Nos anos 1980, o PT apoiou ativamente o movimento Solidarność na Polônia contra o regime pró-soviético e condenou a repressão ao movimento democrático na Praça Tiananmen, em 1989. Hoje, entretanto, o partido celebra acordos bilaterais com o partido de Putin, partido de direita de um governo que promove perseguições, censura à imprensa, repressão à dissidência e expansão imperialista. Trata-se de uma clara involução.
A presença de Lula na Praça Vermelha, portanto, não é apenas um equívoco tático. Ela expressa uma contradição profunda entre os valores democráticos que o Brasil historicamente defendeu — inclusive na Constituinte de 1988 — e os interesses de um regime que viola sistematicamente esses mesmos valores.

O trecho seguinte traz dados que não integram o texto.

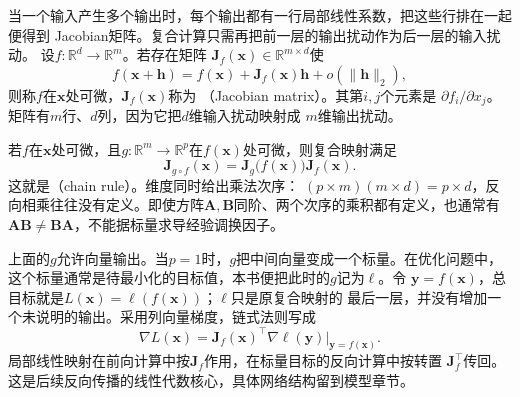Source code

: 当一个输入产生多个输出时，每个输出都有一行局部线性系数，把这些行排在一起便得到
Jacobian矩阵。复合计算只需再把前一层的输出扰动作为后一层的输入扰动。
设$f:\mathbb{R}^d\to\mathbb{R}^m$。若存在矩阵 $\bm{J}_f(\bm{x})\in\mathbb{R}^{m\times d}$使
\begin{equation}
  f(\bm{x}+\bm{h})
  =
  f(\bm{x})+\bm{J}_f(\bm{x})\bm{h}
  +o(\lVert\bm{h}\rVert_2),
\label{eq:analysis-jacobian-linearization}
\end{equation}
则称$f$在$\bm{x}$处可微，$\bm{J}_f(\bm{x})$称为
（Jacobian matrix）。其第$i,j$个元素是 $\partial f_i/\partial x_j$。矩阵有$m$行、$d$列，因为它把$d$维输入扰动映射成 $m$维输出扰动。

若$f$在$\bm{x}$处可微，且$g:\mathbb{R}^m\to\mathbb{R}^p$在$f(\bm{x})$处可微，则复合映射满足
\begin{equation}
  \bm{J}_{g\circ f}(\bm{x})
  =
  \bm{J}_g\bigl(f(\bm{x})\bigr)\bm{J}_f(\bm{x}).
\label{eq:analysis-vector-chain-rule}
\end{equation}
这就是（chain rule）。维度同时给出乘法次序： $(p\times m)(m\times d)=p\times d$，反向相乘往往没有定义。即使方阵$\bm A,\bm B$同阶、两个次序的乘积都有定义，也通常有$\bm A\bm B\neq\bm B\bm A$，不能据标量求导经验调换因子。

上面的$g$允许向量输出。当$p=1$时，$g$把中间向量变成一个标量。在优化问题中，
这个标量通常是待最小化的目标值，本书便把此时的$g$记为$\ell$。令
$\bm y=f(\bm x)$，总目标就是$L(\bm x)=\ell(f(\bm x))$；$\ell$只是原复合映射的
最后一层，并没有增加一个未说明的输出。采用列向量梯度，链式法则写成
\[
  \nabla L(\bm x)
  =\bm J_f(\bm x)^\top\nabla\ell(\bm y)\big|_{\bm y=f(\bm x)}.
\]
局部线性映射在前向计算中按$\bm J_f$作用，在标量目标的反向计算中按转置
$\bm J_f^\top$传回。这是后续反向传播的线性代数核心，具体网络结构留到模型章节。

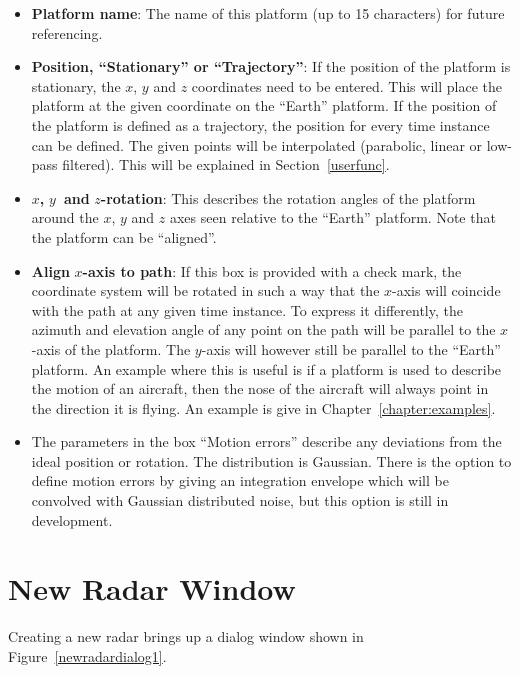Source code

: \begin{itemize}
\item  \textbf{Platform name}: The name of this platform (up to 15
characters) for future referencing.

\item  \textbf{Position, ``Stationary'' or ``Trajectory''}: If the position
of the platform is stationary, the $x$, $y$ and $z$ coordinates need to be
entered. This will place the platform at the given coordinate on the
``Earth'' platform. If the position of the platform is defined as a
trajectory, the position for every time instance can be defined. The given
points will be interpolated (parabolic, linear or low-pass filtered). This
will be explained in Section~\ref{userfunc}.

\item  $x$\textbf{, }$y$\textbf{\ and }$z$\textbf{-rotation}: This describes
the rotation angles of the platform around the $x$, $y$ and $z$ axes seen
relative to the ``Earth'' platform. Note that the platform can be
``aligned''.

\item  \textbf{Align }$x$\textbf{-axis to path}: If this box is provided
with a check mark, the coordinate system will be rotated in such a way that
the $x$-axis will coincide with the path at any given time instance. To
express it differently, the azimuth and elevation angle of any point on the
path will be parallel to the $x$-axis of the platform. The $y$-axis will
however still be parallel to the ``Earth'' platform. An example where this
is useful is if a platform is used to describe the motion of an aircraft,
then the nose of the aircraft will always point in the direction it is
flying. An example is give in Chapter~\ref{chapter:examples}.

\item  The parameters in the box ``Motion errors'' describe any deviations
from the ideal position or rotation. The distribution is Gaussian. There is
the option to define motion errors by giving an integration envelope which
will be convolved with Gaussian distributed noise, but this option is still
in development.
\end{itemize}

\section{New Radar Window}

\label{newradar}Creating a new radar brings up a dialog window shown in
Figure~\ref{newradardialog1}.

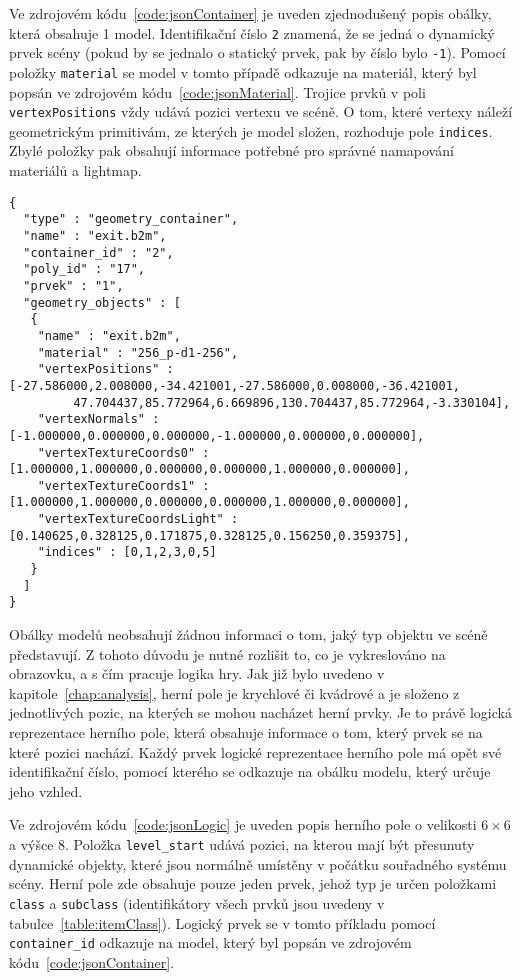 Ve zdrojovém kódu~\ref{code:jsonContainer} je uveden zjednodušený popis obálky, která obsahuje 1 model. Identifikační číslo \texttt{2} znamená, že se jedná o dynamický prvek scény (pokud by se jednalo o statický prvek, pak by číslo bylo \texttt{-1}). Pomocí položky \texttt{material} se model v tomto případě odkazuje na materiál, který byl popsán ve zdrojovém kódu~\ref{code:jsonMaterial}. Trojice prvků v poli \texttt{vertexPositions} vždy udává pozici vertexu ve scéně. O tom, které vertexy náleží geometrickým primitivám, ze kterých je model složen, rozhoduje pole \texttt{indices}. Zbylé položky pak obsahují informace potřebné pro správné namapování materiálů a lightmap.

\begin{lstlisting}[caption=Objekt \texttt{geometry\_container} vstupního souboru JSON,label=code:jsonContainer]
{
  "type" : "geometry_container",
  "name" : "exit.b2m",
  "container_id" : "2",
  "poly_id" : "17",
  "prvek" : "1",
  "geometry_objects" : [
   {
    "name" : "exit.b2m",
    "material" : "256_p-d1-256",
    "vertexPositions" : [-27.586000,2.008000,-34.421001,-27.586000,0.008000,-36.421001,
         47.704437,85.772964,6.669896,130.704437,85.772964,-3.330104],
    "vertexNormals" : [-1.000000,0.000000,0.000000,-1.000000,0.000000,0.000000],
    "vertexTextureCoords0" : [1.000000,1.000000,0.000000,0.000000,1.000000,0.000000],
    "vertexTextureCoords1" : [1.000000,1.000000,0.000000,0.000000,1.000000,0.000000],
    "vertexTextureCoordsLight" : [0.140625,0.328125,0.171875,0.328125,0.156250,0.359375],
    "indices" : [0,1,2,3,0,5]
   }
  ]
}
\end{lstlisting}

Obálky modelů neobsahují žádnou informaci o tom, jaký typ objektu ve scéně představují. Z tohoto důvodu je nutné rozlišit to, co je vykreslováno na obrazovku, a s čím pracuje logika hry. Jak již bylo uvedeno v kapitole~\ref{chap:analysis}, herní pole je krychlové či kvádrové a je složeno z jednotlivých pozic, na kterých se mohou nacházet herní prvky. Je to právě logická reprezentace herního pole, která obsahuje informace o tom, který prvek se na které pozici nachází. Každý prvek logické reprezentace herního pole má opět své identifikační číslo, pomocí kterého se odkazuje na obálku modelu, který určuje jeho vzhled.  

Ve zdrojovém kódu~\ref{code:jsonLogic} je uveden popis herního pole o velikosti $6\times6$ a výšce $8$. Položka \texttt{level\_start} udává pozici, na kterou mají být přesunuty dynamické objekty, které jsou normálně umístěny v počátku souřadného systému scény. Herní pole zde obsahuje pouze jeden prvek, jehož typ je určen položkami \texttt{class} a \texttt{subclass} (identifikátory všech prvků jsou uvedeny v tabulce~\ref{table:itemClass}). Logický prvek se v tomto příkladu pomocí \texttt{container\_id} odkazuje na model, který byl popsán ve zdrojovém kódu~\ref{code:jsonContainer}. 

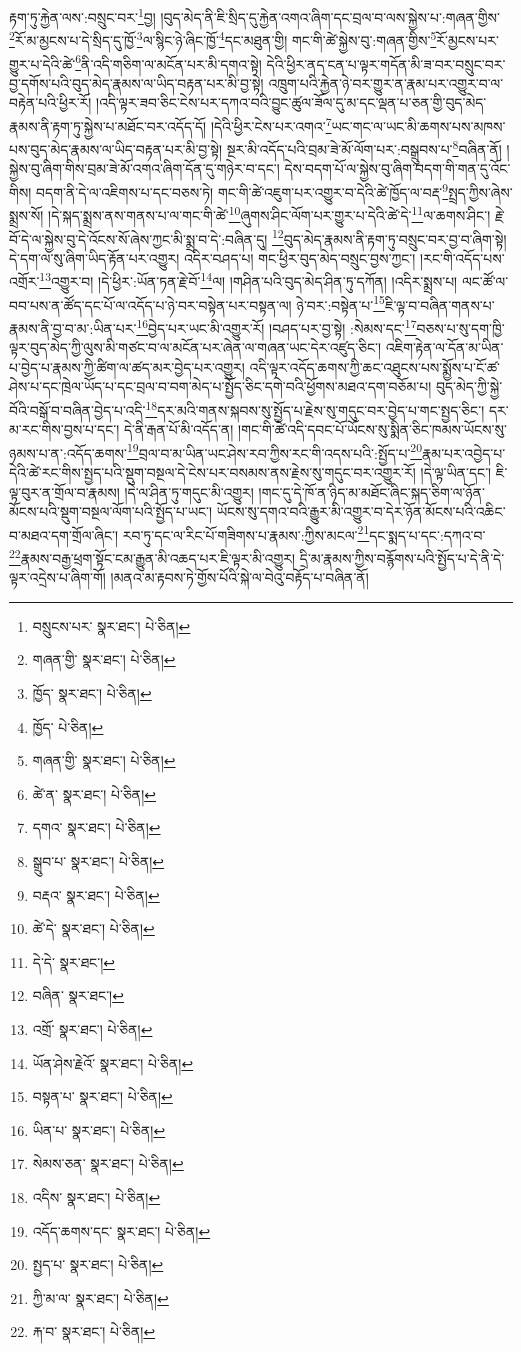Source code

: རྟག་ཏུ་རྐྱེན་ལས་:བསྲུང་བར་\footnote{བསྲུངས་པར་  སྣར་ཐང་།  པེ་ཅིན། }བྱ། །བུད་མེད་ནི་ཇི་སྲིད་དུ་རྐྱེན་འགའ་ཞིག་དང་བྲལ་བ་ལས་སྐྱེས་པ་:གཞན་གྱིས་\footnote{གཞན་གྱི་  སྣར་ཐང་།  པེ་ཅིན། }རོ་མ་མྱངས་པ་དེ་སྲིད་དུ་ཁྱོ་\footnote{ཁྱོད་  སྣར་ཐང་།  པེ་ཅིན། }ལ་སྙིང་ཉེ་ཞིང་ཁྱོ་\footnote{ཁྱོད་  པེ་ཅིན། }དང་མཐུན་གྱི། གང་གི་ཚེ་སྐྱེས་བུ་:གཞན་གྱིས་\footnote{གཞན་གྱི་  སྣར་ཐང་།  པེ་ཅིན། }རོ་མྱངས་པར་གྱུར་པ་དེའི་ཚེ་\footnote{ཚེ་ན་  སྣར་ཐང་།  པེ་ཅིན། }ནི་འདི་གཅིག་ལ་མངོན་པར་མི་དགའ་སྟེ། དེའི་ཕྱིར་ནད་ངན་པ་ལྟར་གདོན་མི་ཟ་བར་བསྲུང་བར་བྱ་དགོས་པའི་བུད་མེད་རྣམས་ལ་ཡིད་བརྟན་པར་མི་བྱ་སྟེ། འཁྲུག་པའི་རྐྱེན་ཉེ་བར་གྱུར་ན་རྣམ་པར་འགྱུར་བ་ལ་བརྟེན་པའི་ཕྱིར་རོ། །འདི་ལྟར་ཟབ་ཅིང་ངེས་པར་དཀའ་བའི་བྱུང་ཚུལ་ཟོལ་དུ་མ་དང་ལྡན་པ་ཅན་གྱི་བུད་མེད་རྣམས་ནི་རྟག་ཏུ་སྐྱེས་པ་མཐོང་བར་འདོད་དོ། །དེའི་ཕྱིར་ངེས་པར་འགའ་\footnote{དགའ་  སྣར་ཐང་།  པེ་ཅིན། }ཡང་གང་ལ་ཡང་མི་ཆགས་པས་མཁས་པས་བུད་མེད་རྣམས་ལ་ཡིད་བརྟན་པར་མི་བྱ་སྟེ། སྔར་མི་འདོད་པའི་བྲམ་ཟེ་མོ་ལོག་པར་:བསྒྲུབས་པ་\footnote{སྒྲུབ་པ་  སྣར་ཐང་།  པེ་ཅིན། }བཞིན་ནོ། །སྐྱེས་བུ་ཞིག་གིས་བྲམ་ཟེ་མོ་འགའ་ཞིག་དོན་དུ་གཉེར་བ་དང་། དེས་བདག་པོ་ལ་སྐྱེས་བུ་ཞིག་བདག་གི་གན་དུ་འོང་གིས། བདག་ནི་དེ་ལ་འཇིགས་པ་དང་བཅས་ཏེ། གང་གི་ཚེ་འཇུག་པར་འགྱུར་བ་དེའི་ཚེ་ཁྱོད་ལ་བརྡ་\footnote{བརྡའ་  སྣར་ཐང་།  པེ་ཅིན། }སྤྲད་ཀྱིས་ཞེས་སྨྲས་སོ། །དེ་སྐད་སྨྲས་ནས་གནས་པ་ལ་གང་གི་ཚེ་\footnote{ཚེ་དེ་  སྣར་ཐང་།  པེ་ཅིན། }ཞུགས་ཤིང་ལོག་པར་གྱུར་པ་དེའི་ཚེ་དེ་\footnote{དེ་དེ་  སྣར་ཐང་། }ལ་ཆགས་ཤིང་། རྗེ་བོ་དེ་ལ་སྐྱེས་བུ་དེ་འོངས་སོ་ཞེས་ཀྱང་མི་སྨྲ་བ་དེ་:བཞིན་དུ། \footnote{བཞིན་  སྣར་ཐང་། }བུད་མེད་རྣམས་ནི་རྟག་ཏུ་བསྲུང་བར་བྱ་བ་ཞིག་སྟེ། དེ་དག་ལ་སུ་ཞིག་ཡིད་རྟོན་པར་འགྱུར། འདིར་བཤད་པ། གང་ཕྱིར་བུད་མེད་བསྲུང་བྱས་ཀྱང་། །རང་གི་འདོད་པས་འགྲོར་\footnote{འགྲོ་  སྣར་ཐང་།  པེ་ཅིན། }འགྱུར་བ། །དེ་ཕྱིར་:ཡོན་ཏན་རྗེ་བོ་\footnote{ཡོན་ཤེས་རྗེའོ་  སྣར་ཐང་།  པེ་ཅིན། }ལ། །གཤིན་པའི་བུད་མེད་ཤིན་ཏུ་དཀོན། །འདིར་སྨྲས་པ། ལང་ཚོ་ལ་བབ་པས་ན་ཚོད་དང་པོ་ལ་འདོད་པ་ཉེ་བར་བསྟེན་པར་བསྟན་ལ། ཉེ་བར་:བསྟེན་པ་\footnote{བསྟན་པ་  སྣར་ཐང་།  པེ་ཅིན། }ཇི་ལྟ་བ་བཞིན་གནས་པ་རྣམས་ནི་བྱ་བ་མ་:ཡིན་པར་\footnote{ཡིན་པ་  སྣར་ཐང་།  པེ་ཅིན། }བྱེད་པར་ཡང་མི་འགྱུར་རོ། །བཤད་པར་བྱ་སྟེ། :སེམས་དང་\footnote{སེམས་ཅན་  སྣར་ཐང་།  པེ་ཅིན། }བཅས་པ་སུ་དག་ཁྱི་ལྟར་བུད་མེད་ཀྱི་ལུས་མི་གཙང་བ་ལ་མངོན་པར་ཞེན་ལ་གཞན་ཡང་དེར་འཛུད་ཅིང་། འཇིག་རྟེན་ལ་དོན་མ་ཡིན་པ་བྱེད་པ་རྣམས་ཀྱི་ཚིག་ལ་ཚད་མར་བྱེད་པར་འགྱུར། འདི་ལྟར་འདོད་ཆགས་ཀྱི་ཆང་འཐུངས་པས་སྨྱོས་པ་ངོ་ཚ་ཤེས་པ་དང་ཁྲེལ་ཡོད་པ་དང་བྲལ་བ་བག་མེད་པ་སྤྱོད་ཅིང་དགེ་བའི་ཕྱོགས་མཐའ་དག་བཅོམ་པ། བུད་མེད་ཀྱི་སྐྱེ་བོའི་བསྒོ་བ་བཞིན་བྱེད་པ་འདི་\footnote{འདིས་  སྣར་ཐང་།  པེ་ཅིན། }དར་མའི་གནས་སྐབས་སུ་སྤྱོད་པ་རྗེས་སུ་གདུང་བར་བྱེད་པ་གང་སྤྱད་ཅིང་། དར་མ་རང་གིས་བྱས་པ་དང་། དེ་ནི་རྒན་པོ་མི་འདོད་ན། །གང་གི་ཚེ་འདི་དབང་པོ་ཡོངས་སུ་སྨིན་ཅིང་ཁམས་ཡོངས་སུ་ཉམས་པ་ན་:འདོད་ཆགས་\footnote{འདོད་ཆགས་དང་  སྣར་ཐང་།  པེ་ཅིན། }བྲལ་བ་མ་ཡིན་ཡང་ཤེས་རབ་ཀྱིས་རང་གི་འདས་པའི་:སྤྱོད་པ་\footnote{སྤྱད་པ་  སྣར་ཐང་།  པེ་ཅིན། }རྣམ་པར་འབྱེད་པ་དེའི་ཚེ་རང་གིས་སྤྱད་པའི་སྡུག་བསྔལ་དེ་ངེས་པར་བསམས་ནས་རྗེས་སུ་གདུང་བར་འགྱུར་རོ། །དེ་ལྟ་ཡིན་དང་། ཇི་ལྟ་བུར་ན་གྲོལ་བ་རྣམས། །དེ་ལ་ཤིན་ཏུ་གདུང་མི་འགྱུར། །གང་དུ་དེ་ཁོ་ན་ཉིད་མ་མཐོང་ཞིང་སྐད་ཅིག་ལ་ཉོན་མོངས་པའི་སྡུག་བསྔལ་ལོག་པའི་སྤྱོད་པ་ཡང་། ཡོངས་སུ་དགའ་བའི་རྒྱུར་མི་འགྱུར་བ་དེར་ཉོན་མོངས་པའི་འཆིང་བ་མཐའ་དག་གྲོལ་ཞིང་། རབ་ཏུ་དང་ལ་རིང་པོ་གཟིགས་པ་རྣམས་:ཀྱིས་མངལ་\footnote{ཀྱི་མ་ལ་  སྣར་ཐང་།  པེ་ཅིན། }དང་སྨད་པ་དང་:དཀའ་བ་\footnote{རྐ་བ་  སྣར་ཐང་།  པེ་ཅིན། }རྣམས་བརྒྱ་ཕྲག་སྟོང་ངམ་རྒྱུན་མི་འཆད་པར་ཇི་ལྟར་མི་འགྱུར། དྲི་མ་རྣམས་ཀྱིས་བརྙོགས་པའི་སྤྱོད་པ་དེ་ནི་དེ་ལྟར་འདྲེས་པ་ཞིག་གོ། །མནའ་མ་རྟབས་ཏེ་གྱོས་པོའི་སྐེ་ལ་བེའུ་བརྟོད་པ་བཞིན་ནོ།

O governo brasileiro deu um tiro no pé. Não terá ganhos objetivos, mas perde prestígio em democracias liberais e fortaleceu a narrativa de que estaria se alinhando a uma nova “Internacional Autoritária”. O gesto pode repercutir negativamente nas relações com a União Europeia — em plena negociação do acordo Mercosul-UE — e com os Estados Unidos, cujos setores mais progressistas viam em Lula um contraponto ao trumpismo. Além disso, a guerra na Ucrânia continua, a resistência ucraniana persiste, e o apoio da sociedade civil internacional a Kiev permanece vigoroso. O Brasil se arrisca a estar do lado errado da história.
Não surpreende que alguns tenham destacado com perplexidade a participação brasileira no evento. Meses atras, o Financial Times já tinha abordado a complexidade da posição internacional do Brasil sob a liderança de Lula, destacando os desafios de sua política externa não alinhada, especialmente em relação à guerra na Ucrânia. O jornal observou que, embora essa postura seja impopular no Ocidente, ela é compartilhada por outras nações em desenvolvimento, como Índia, China, México e África do Sul. O artigo também mencionou críticas internas à política externa de Lula, sugerindo que o Brasil pode estar se afastando de seus parceiros tradicionais. Parece mais flagrante hoje ("Para onde o Brasil está caminhando? Ele mantém uma posição equidistante ou está se voltando para o Leste?", pergunta um alto funcionário europeu. In “Brazil’s global balancing act is trickier than ever”, Nov 13 2024 FT)
O governo brasileiro ainda pode e deve corrigir esse rumo. Reafirmar publicamente o compromisso com o TPI, condenar com clareza a agressão russa e restabelecer a coerência da diplomacia brasileira são passos necessários para que o país volte a ser respeitado como um ator independente, defensor da paz e do direito internacional.